### Instructions to follow:
Using the material below, copy every line where "ascending" appears.

### Provided records:
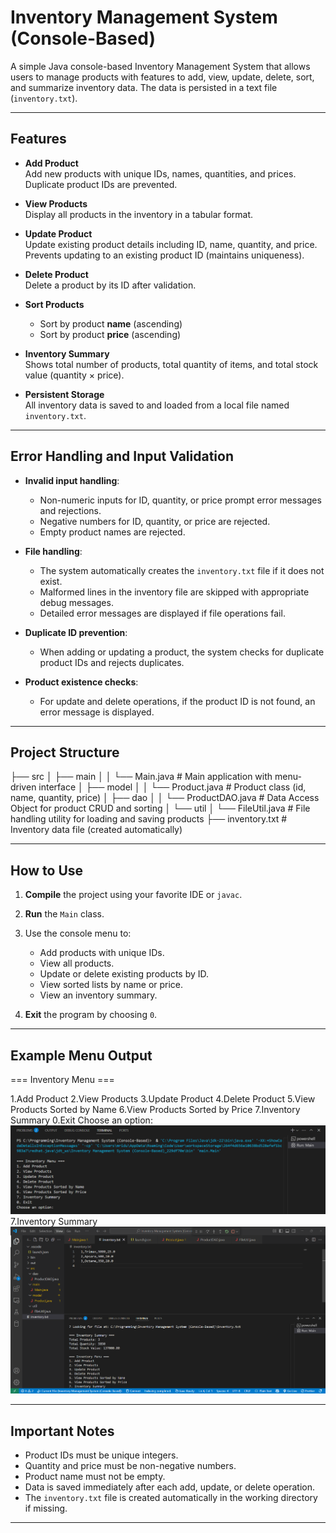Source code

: # Inventory Management System (Console-Based)

A simple Java console-based Inventory Management System that allows users to manage products with features to add, view, update, delete, sort, and summarize inventory data. The data is persisted in a text file (`inventory.txt`).

---

## Features

- **Add Product**  
  Add new products with unique IDs, names, quantities, and prices.  
  Duplicate product IDs are prevented.

- **View Products**  
  Display all products in the inventory in a tabular format.

- **Update Product**  
  Update existing product details including ID, name, quantity, and price.  
  Prevents updating to an existing product ID (maintains uniqueness).

- **Delete Product**  
  Delete a product by its ID after validation.

- **Sort Products**  
  - Sort by product **name** (ascending)  
  - Sort by product **price** (ascending)

- **Inventory Summary**  
  Shows total number of products, total quantity of items, and total stock value (quantity × price).

- **Persistent Storage**  
  All inventory data is saved to and loaded from a local file named `inventory.txt`.

---

## Error Handling and Input Validation

- **Invalid input handling**:  
  - Non-numeric inputs for ID, quantity, or price prompt error messages and rejections.  
  - Negative numbers for ID, quantity, or price are rejected.  
  - Empty product names are rejected.

- **File handling**:  
  - The system automatically creates the `inventory.txt` file if it does not exist.  
  - Malformed lines in the inventory file are skipped with appropriate debug messages.  
  - Detailed error messages are displayed if file operations fail.

- **Duplicate ID prevention**:  
  - When adding or updating a product, the system checks for duplicate product IDs and rejects duplicates.

- **Product existence checks**:  
  - For update and delete operations, if the product ID is not found, an error message is displayed.

---

## Project Structure
├── src
│ ├── main
│ │ └── Main.java # Main application with menu-driven interface
│ ├── model
│ │ └── Product.java # Product class (id, name, quantity, price)
│ ├── dao
│ │ └── ProductDAO.java # Data Access Object for product CRUD and sorting
│ └── util
│ └── FileUtil.java # File handling utility for loading and saving products
├── inventory.txt # Inventory data file (created automatically)


---

## How to Use

1. **Compile** the project using your favorite IDE or `javac`.

2. **Run** the `Main` class.

3. Use the console menu to:

   - Add products with unique IDs.  
   - View all products.  
   - Update or delete existing products by ID.  
   - View sorted lists by name or price.  
   - View an inventory summary.

4. **Exit** the program by choosing `0`.

---

## Example Menu Output
=== Inventory Menu ===

1.Add Product
2.View Products
3.Update Product
4.Delete Product
5.View Products Sorted by Name
6.View Products Sorted by Price
7.Inventory Summary
0.Exit
Choose an option:
![Console](https://github.com/mridulx7/Inventory-Management-System-Console-Based-Review-2/blob/bb97247cc305014a8125e6f93846021f161eaa63/Console.png)
7.Inventory Summary
![Inventory Summary](https://github.com/mridulx7/Inventory-Management-System-Console-Based-Review-2/blob/bb97247cc305014a8125e6f93846021f161eaa63/Inventory%20Summary.png)

---

## Important Notes

- Product IDs must be unique integers.
- Quantity and price must be non-negative numbers.
- Product name must not be empty.
- Data is saved immediately after each add, update, or delete operation.
- The `inventory.txt` file is created automatically in the working directory if missing.

---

### Reply:
  - Sort by product **name** (ascending)  
  - Sort by product **price** (ascending)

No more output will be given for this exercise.